Artemide Sintesi: il progetto al centro della tua scrivania
Autore: Marco Balduzzi – Lighting Specialist
Nel 1975 Artemide presentava una lampada che non cercava di stupire, ma di funzionare. Oggi Sintesi torna in produzione come riedizione fedele del progetto originario firmato da Ernesto Gismondi. Non è un’operazione nostalgia: è il recupero di un’idea di luce che continua a parlare al presente.
Sintesi nasce come tool lamp, uno strumento di lavoro prima ancora che un oggetto d’arredo. Ogni scelta formale deriva da una necessità tecnica: nessuna decorazione, nessun effetto superfluo, solo struttura, funzione e controllo della luce. È una lampada pensata per accompagnare il gesto, non per chiedere attenzione.
Un progetto che non nasconde come funziona
La struttura è dichiarata: metallo piegato, giunti visibili, meccanica esposta. Il telaio consente un gesto naturale, aprire o chiudere la lampada per regolarne altezza e inclinazione. Non ci sono molle, contrappesi o sistemi complessi. La regolazione è affidata alla geometria stessa dell’oggetto.
È un approccio ingegneristico prima ancora che estetico. La lampada mostra il proprio funzionamento senza filtri, trasformando la tecnica in linguaggio visivo. Una scelta che restituisce all’utente il controllo e rende il progetto immediatamente leggibile.
Luce diretta, controllo reale, adattabilità nel tempo
La scelta dell’attacco E27 è profondamente coerente con la filosofia del progetto. Una sorgente sostituibile mantiene la lampada “aperta” nel tempo, consentendo di aggiornare la tecnologia luminosa senza dover rinunciare all’oggetto.
Il riflettore metallico e la griglia di protezione definiscono una luce diretta e precisa, progettata per il piano di lavoro. È una luce che serve, che accompagna la concentrazione e riduce le distrazioni. Proprio questa chiarezza funzionale rende Sintesi ancora attuale in studi professionali, home office e spazi creativi.
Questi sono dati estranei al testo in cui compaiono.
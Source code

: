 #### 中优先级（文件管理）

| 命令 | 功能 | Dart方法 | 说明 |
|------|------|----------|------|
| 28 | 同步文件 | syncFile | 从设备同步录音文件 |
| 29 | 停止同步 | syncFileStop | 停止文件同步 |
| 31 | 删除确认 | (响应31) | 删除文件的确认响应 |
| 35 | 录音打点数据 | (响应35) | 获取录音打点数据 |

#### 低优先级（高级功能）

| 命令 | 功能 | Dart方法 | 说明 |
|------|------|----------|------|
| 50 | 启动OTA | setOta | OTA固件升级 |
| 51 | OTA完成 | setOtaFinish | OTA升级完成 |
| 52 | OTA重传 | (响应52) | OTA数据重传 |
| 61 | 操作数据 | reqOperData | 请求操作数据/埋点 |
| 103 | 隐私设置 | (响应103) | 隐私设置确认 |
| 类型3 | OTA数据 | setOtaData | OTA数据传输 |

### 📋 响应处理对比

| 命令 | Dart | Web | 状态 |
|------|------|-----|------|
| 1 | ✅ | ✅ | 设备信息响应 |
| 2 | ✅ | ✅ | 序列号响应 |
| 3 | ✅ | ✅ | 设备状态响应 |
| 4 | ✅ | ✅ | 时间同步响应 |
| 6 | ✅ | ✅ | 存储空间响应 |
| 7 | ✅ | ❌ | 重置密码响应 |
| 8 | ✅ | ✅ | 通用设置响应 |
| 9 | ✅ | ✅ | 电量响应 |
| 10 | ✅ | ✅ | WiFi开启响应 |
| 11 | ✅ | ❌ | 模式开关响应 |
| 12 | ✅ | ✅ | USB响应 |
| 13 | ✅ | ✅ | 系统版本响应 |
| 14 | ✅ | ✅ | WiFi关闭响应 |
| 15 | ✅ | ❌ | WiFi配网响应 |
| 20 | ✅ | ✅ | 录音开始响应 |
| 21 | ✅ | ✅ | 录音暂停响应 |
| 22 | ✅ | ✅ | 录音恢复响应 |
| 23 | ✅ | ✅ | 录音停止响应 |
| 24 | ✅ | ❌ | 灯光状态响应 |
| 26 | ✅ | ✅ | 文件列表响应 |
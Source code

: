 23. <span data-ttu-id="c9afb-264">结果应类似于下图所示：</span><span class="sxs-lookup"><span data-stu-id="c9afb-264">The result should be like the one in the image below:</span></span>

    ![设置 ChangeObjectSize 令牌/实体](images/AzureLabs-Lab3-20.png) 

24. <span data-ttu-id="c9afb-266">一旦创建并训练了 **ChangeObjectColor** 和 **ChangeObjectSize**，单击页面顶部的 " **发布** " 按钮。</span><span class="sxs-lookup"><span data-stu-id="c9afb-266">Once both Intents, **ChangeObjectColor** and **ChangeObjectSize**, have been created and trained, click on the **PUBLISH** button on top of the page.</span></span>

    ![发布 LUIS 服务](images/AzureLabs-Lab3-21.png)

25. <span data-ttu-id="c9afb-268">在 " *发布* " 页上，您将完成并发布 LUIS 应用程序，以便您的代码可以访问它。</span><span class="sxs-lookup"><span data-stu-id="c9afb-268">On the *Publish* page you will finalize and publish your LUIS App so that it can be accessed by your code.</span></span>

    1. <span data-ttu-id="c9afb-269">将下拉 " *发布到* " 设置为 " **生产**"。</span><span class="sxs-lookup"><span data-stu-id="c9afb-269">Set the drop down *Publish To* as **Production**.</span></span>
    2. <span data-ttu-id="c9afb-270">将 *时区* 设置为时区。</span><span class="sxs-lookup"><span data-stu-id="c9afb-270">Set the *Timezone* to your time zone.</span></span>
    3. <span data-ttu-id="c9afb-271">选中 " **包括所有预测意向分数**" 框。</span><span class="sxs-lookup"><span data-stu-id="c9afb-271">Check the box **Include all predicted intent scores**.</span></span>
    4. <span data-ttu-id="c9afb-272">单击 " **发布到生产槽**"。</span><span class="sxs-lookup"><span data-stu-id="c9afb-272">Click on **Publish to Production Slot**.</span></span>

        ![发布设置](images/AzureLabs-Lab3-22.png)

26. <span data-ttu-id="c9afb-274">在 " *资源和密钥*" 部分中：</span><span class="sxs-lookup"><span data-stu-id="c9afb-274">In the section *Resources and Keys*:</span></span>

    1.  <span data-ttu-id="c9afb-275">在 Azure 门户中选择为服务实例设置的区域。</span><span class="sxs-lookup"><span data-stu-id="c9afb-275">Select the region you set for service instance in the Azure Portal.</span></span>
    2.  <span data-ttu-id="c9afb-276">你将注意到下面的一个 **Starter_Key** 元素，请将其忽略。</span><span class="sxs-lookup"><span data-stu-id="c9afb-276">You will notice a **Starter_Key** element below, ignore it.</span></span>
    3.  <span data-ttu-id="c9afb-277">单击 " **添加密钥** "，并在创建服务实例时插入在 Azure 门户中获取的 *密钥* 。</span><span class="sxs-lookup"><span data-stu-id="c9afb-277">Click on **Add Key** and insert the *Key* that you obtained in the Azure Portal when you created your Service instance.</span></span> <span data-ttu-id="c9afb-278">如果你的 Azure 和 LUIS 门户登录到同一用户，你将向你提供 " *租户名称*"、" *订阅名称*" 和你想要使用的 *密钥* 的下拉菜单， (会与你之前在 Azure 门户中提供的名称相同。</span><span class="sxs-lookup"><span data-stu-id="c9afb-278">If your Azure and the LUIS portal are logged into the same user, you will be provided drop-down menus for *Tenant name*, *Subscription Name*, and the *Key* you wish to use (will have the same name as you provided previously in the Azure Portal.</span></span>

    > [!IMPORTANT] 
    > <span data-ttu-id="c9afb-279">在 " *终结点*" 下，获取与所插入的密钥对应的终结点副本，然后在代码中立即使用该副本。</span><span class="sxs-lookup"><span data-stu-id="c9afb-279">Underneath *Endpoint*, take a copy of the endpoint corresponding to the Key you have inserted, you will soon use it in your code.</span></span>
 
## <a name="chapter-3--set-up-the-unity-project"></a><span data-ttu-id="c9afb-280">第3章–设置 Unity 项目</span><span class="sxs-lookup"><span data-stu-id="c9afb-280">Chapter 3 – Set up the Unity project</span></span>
Perché è ancora rilevante oggi
In un panorama dominato da lampade decorative e corpi illuminanti sigillati, Sintesi rappresenta un’alternativa culturale prima che formale. È un oggetto leggibile, riparabile e coerente. Non impone un’estetica: propone un metodo.
Riportarla oggi sulle scrivanie significa riaffermare un’idea di design responsabile: progetti pensati per durare, adattarsi e continuare a funzionare anche quando la tecnologia cambia.
Una lampada che non chiede attenzione, ma la merita
Non cerca di essere protagonista dello spazio. Lavora in silenzio, segue il ritmo del lavoro, accompagna il gesto quotidiano. Ed è proprio questa discrezione tecnica a renderla una delle espressioni più autentiche del design italiano applicato alla luce.
Per approfondire caratteristiche e finiture, puoi consultare la pagina prodotto della lampada da tavolo Artemide Sintesi su Stilluce Store. Per una consulenza, informazioni su disponibilità o supporto nella scelta della sorgente luminosa, puoi contattare direttamente Stilluce Store.
Quando il progetto è solido, il tempo diventa un alleato.
FAQ
È una lampada decorativa o da lavoro?
Nasce come lampada da lavoro. Il progetto privilegia la funzionalità: luce diretta, regolazione immediata e controllo preciso del fascio. Ed è proprio questa onestà progettuale a conferirle oggi anche un valore estetico forte.
Perché scegliere l’attacco E27 invece di un LED integrato?
Perché rende la lampada aggiornabile nel tempo. È possibile sostituire la sorgente senza cambiare l’oggetto, mantenendo il progetto attuale anche a distanza di anni.
Dove funziona meglio in casa o in studio?
Su scrivanie, tavoli da lavoro, studi professionali e home office. È pensata per contesti in cui la luce deve essere funzionale e controllata, senza compromettere l’atmosfera dello spazio.
Cosa la distingue da molte lampade contemporanee?
La struttura non è nascosta: meccanica e regolazione restano visibili e comprensibili. Non semplifica togliendo controllo all’utente, ma lo restituisce con un gesto diretto e intuitivo.
È ancora attuale dopo quasi cinquant’anni?
Sì, perché non segue una moda. È basata su principi solidi: funzione chiara, struttura essenziale e adattabilità tecnologica. In un’epoca di oggetti chiusi e poco riparabili, è una scelta consapevole.